Beijing Artificial Intelligence Research Institute Launches Aquila2 Series Models

2024-08-20

Large-scale language models (LLMs) are leading the way in transformative research with their exceptional multitasking capabilities. However, the training process of these models faces challenges such as high computational resource consumption, strong dependence on static datasets, and difficulty in adapting to data changes quickly.
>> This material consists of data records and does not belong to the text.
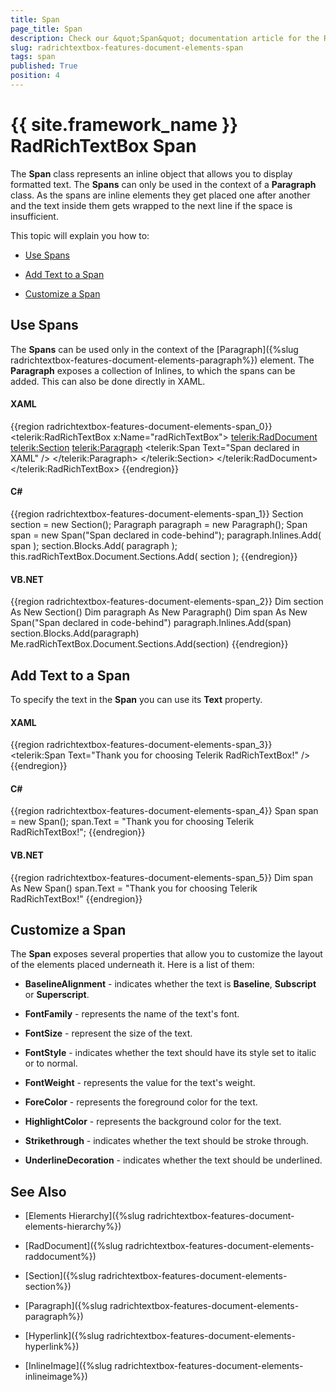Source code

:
 ```yaml
---
title: Span
page_title: Span
description: Check our &quot;Span&quot; documentation article for the RadRichTextBox {{ site.framework_name }} control.
slug: radrichtextbox-features-document-elements-span
tags: span
published: True
position: 4
---
```


# {{ site.framework_name }} RadRichTextBox Span



The __Span__ class represents an inline object that allows you to display formatted text. The __Spans__ can only be used in the context of a __Paragraph__ class. As the spans are inline elements they get placed one after another and the text inside them gets wrapped to the next line if the space is insufficient.

This topic will explain you how to:

* [Use Spans](#use-spans)

* [Add Text to a Span](#add-text-to-a-span)

* [Customize a Span](#customize-a-span)

## Use Spans

The __Spans__ can be used only in the context of the [Paragraph]({%slug radrichtextbox-features-document-elements-paragraph%}) element. The __Paragraph__ exposes a collection of Inlines, to which the spans can be added. This can also be done directly in XAML.

#### __XAML__

{{region radrichtextbox-features-document-elements-span_0}}
	<telerik:RadRichTextBox x:Name="radRichTextBox">
	    <telerik:RadDocument>
	        <telerik:Section>
	            <telerik:Paragraph>
	                <telerik:Span Text="Span declared in XAML" />
	            </telerik:Paragraph>
	        </telerik:Section>
	    </telerik:RadDocument>
	</telerik:RadRichTextBox>
{{endregion}}



#### __C#__

{{region radrichtextbox-features-document-elements-span_1}}
	Section section = new Section();
	Paragraph paragraph = new Paragraph();
	Span span = new Span("Span declared in code-behind");
	paragraph.Inlines.Add( span );
	section.Blocks.Add( paragraph );
	this.radRichTextBox.Document.Sections.Add( section );
{{endregion}}



#### __VB.NET__

{{region radrichtextbox-features-document-elements-span_2}}
	Dim section As New Section()
	Dim paragraph As New Paragraph()
	Dim span As New Span("Span declared in code-behind")
	paragraph.Inlines.Add(span)
	section.Blocks.Add(paragraph)
	Me.radRichTextBox.Document.Sections.Add(section)
{{endregion}}



## Add Text to a Span

To specify the text in the __Span__ you can use its __Text__ property.

#### __XAML__

{{region radrichtextbox-features-document-elements-span_3}}
	<telerik:Span Text="Thank you for choosing Telerik RadRichTextBox!" />
{{endregion}}



#### __C#__

{{region radrichtextbox-features-document-elements-span_4}}
	Span span = new Span();
	span.Text = "Thank you for choosing Telerik RadRichTextBox!";
{{endregion}}



#### __VB.NET__

{{region radrichtextbox-features-document-elements-span_5}}
	Dim span As New Span()
	span.Text = "Thank you for choosing Telerik RadRichTextBox!"
{{endregion}}



## Customize a Span

The __Span__ exposes several properties that allow you to customize the layout of the elements placed underneath it. Here is a list of them:

* __BaselineAlignment__ - indicates whether the text is __Baseline__, __Subscript__ or __Superscript__.

* __FontFamily__ - represents the name of the text's font.

* __FontSize__ - represent the size of the text.

* __FontStyle__ - indicates whether the text should have its style set to italic or to normal.

* __FontWeight__ - represents the value for the text's weight.

* __ForeColor__ - represents the foreground color for the text.

* __HighlightColor__ - represents the background color for the text.

* __Strikethrough__ - indicates whether the text should be stroke through.

* __UnderlineDecoration__ - indicates whether the text should be underlined.

## See Also

 * [Elements Hierarchy]({%slug radrichtextbox-features-document-elements-hierarchy%})

 * [RadDocument]({%slug radrichtextbox-features-document-elements-raddocument%})

 * [Section]({%slug radrichtextbox-features-document-elements-section%})

 * [Paragraph]({%slug radrichtextbox-features-document-elements-paragraph%})

 * [Hyperlink]({%slug radrichtextbox-features-document-elements-hyperlink%})

 * [InlineImage]({%slug radrichtextbox-features-document-elements-inlineimage%})
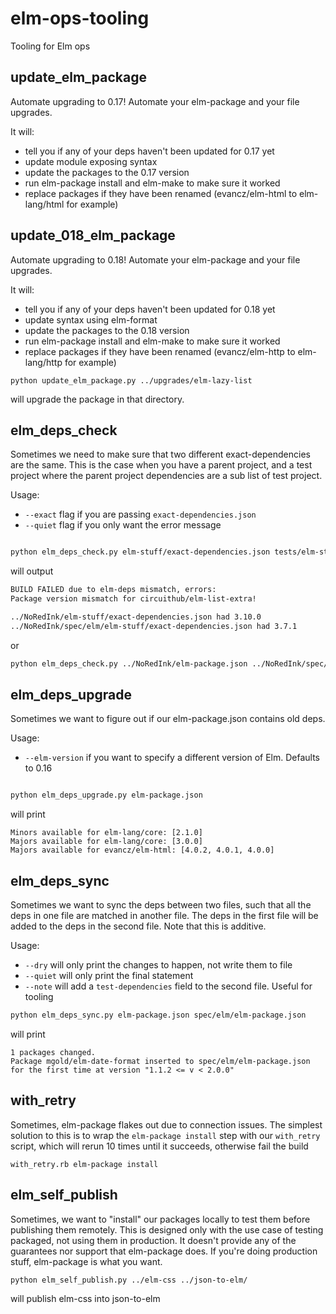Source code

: # elm-ops-tooling
Tooling for Elm ops

## update_elm_package

Automate upgrading to 0.17! Automate your elm-package and your file upgrades.

It will:

- tell you if any of your deps haven't been updated for 0.17 yet
- update module exposing syntax
- update the packages to the 0.17 version
- run elm-package install and elm-make to make sure it worked
- replace packages if they have been renamed (evancz/elm-html to elm-lang/html for example)

## update_018_elm_package

Automate upgrading to 0.18! Automate your elm-package and your file upgrades.

It will:

- tell you if any of your deps haven't been updated for 0.18 yet
- update syntax using elm-format
- update the packages to the 0.18 version
- run elm-package install and elm-make to make sure it worked
- replace packages if they have been renamed (evancz/elm-http to elm-lang/http for example)

```
python update_elm_package.py ../upgrades/elm-lazy-list
```

will upgrade the package in that directory.

## elm_deps_check

Sometimes we need to make sure that two different exact-dependencies are the same. This is the case when you have a parent project, and a test project where the parent project dependencies are a sub list of test project.

Usage:

- `--exact` flag if you are passing `exact-dependencies.json`
- `--quiet` flag if you only want the error message

```bash

python elm_deps_check.py elm-stuff/exact-dependencies.json tests/elm-stuff/exact-dependencies.json --exact

```

will output

```bash
BUILD FAILED due to elm-deps mismatch, errors:
Package version mismatch for circuithub/elm-list-extra!

../NoRedInk/elm-stuff/exact-dependencies.json had 3.10.0
../NoRedInk/spec/elm/elm-stuff/exact-dependencies.json had 3.7.1
```

or

```bash
python elm_deps_check.py ../NoRedInk/elm-package.json ../NoRedInk/spec/elm/elm-package.json --quiet
```

## elm_deps_upgrade

Sometimes we want to figure out if our elm-package.json contains old deps.

Usage:

- `--elm-version` if you want to specify a different version of Elm. Defaults to 0.16

```bash

python elm_deps_upgrade.py elm-package.json

```

will print

```
Minors available for elm-lang/core: [2.1.0]
Majors available for elm-lang/core: [3.0.0]
Majors available for evancz/elm-html: [4.0.2, 4.0.1, 4.0.0]

```

## elm_deps_sync

Sometimes we want to sync the deps between two files, such that all the deps in one file are matched in another file.
The deps in the first file will be added to the deps in the second file. Note that this is additive.

Usage:

- `--dry` will only print the changes to happen, not write them to file
- `--quiet` will only print the final statement
- `--note` will add a `test-dependencies` field to the second file. Useful for tooling

```bash
python elm_deps_sync.py elm-package.json spec/elm/elm-package.json
```

will print

```
1 packages changed.
Package mgold/elm-date-format inserted to spec/elm/elm-package.json for the first time at version "1.1.2 <= v < 2.0.0"
```

## with_retry

Sometimes, elm-package flakes out due to connection issues. The simplest solution to this is to wrap the `elm-package install` step with our `with_retry` script, which will rerun 10 times until it succeeds, otherwise fail the build

```
with_retry.rb elm-package install
```


## elm_self_publish

Sometimes, we want to "install" our packages locally to test them before publishing them remotely. This is designed only with the use case of testing packaged, not using them in production. It doesn't provide any of the guarantees nor support that elm-package does. If you're doing production stuff, elm-package is what you want.


```
python elm_self_publish.py ../elm-css ../json-to-elm/
```

will publish elm-css into json-to-elm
To address these issues, the Language Foundation Model and Software Team at the Beijing Academy of Artificial Intelligence (BAAI) has successfully developed the Aquila2 series models, opening up new efficient pathways for LLM training.

The Aquila2 series models, ranging from 7 billion to 70 billion parameters, are trained using the innovative HeuriMentor (HM) framework. This framework integrates three core components: Adaptive Training Engine (ATE), Training State Monitor (TSM), and Data Management Unit (DMU). It not only significantly enhances the controllability and flexibility of the training process but also achieves dynamic adjustment of data distribution, thereby greatly improving training efficiency and model performance.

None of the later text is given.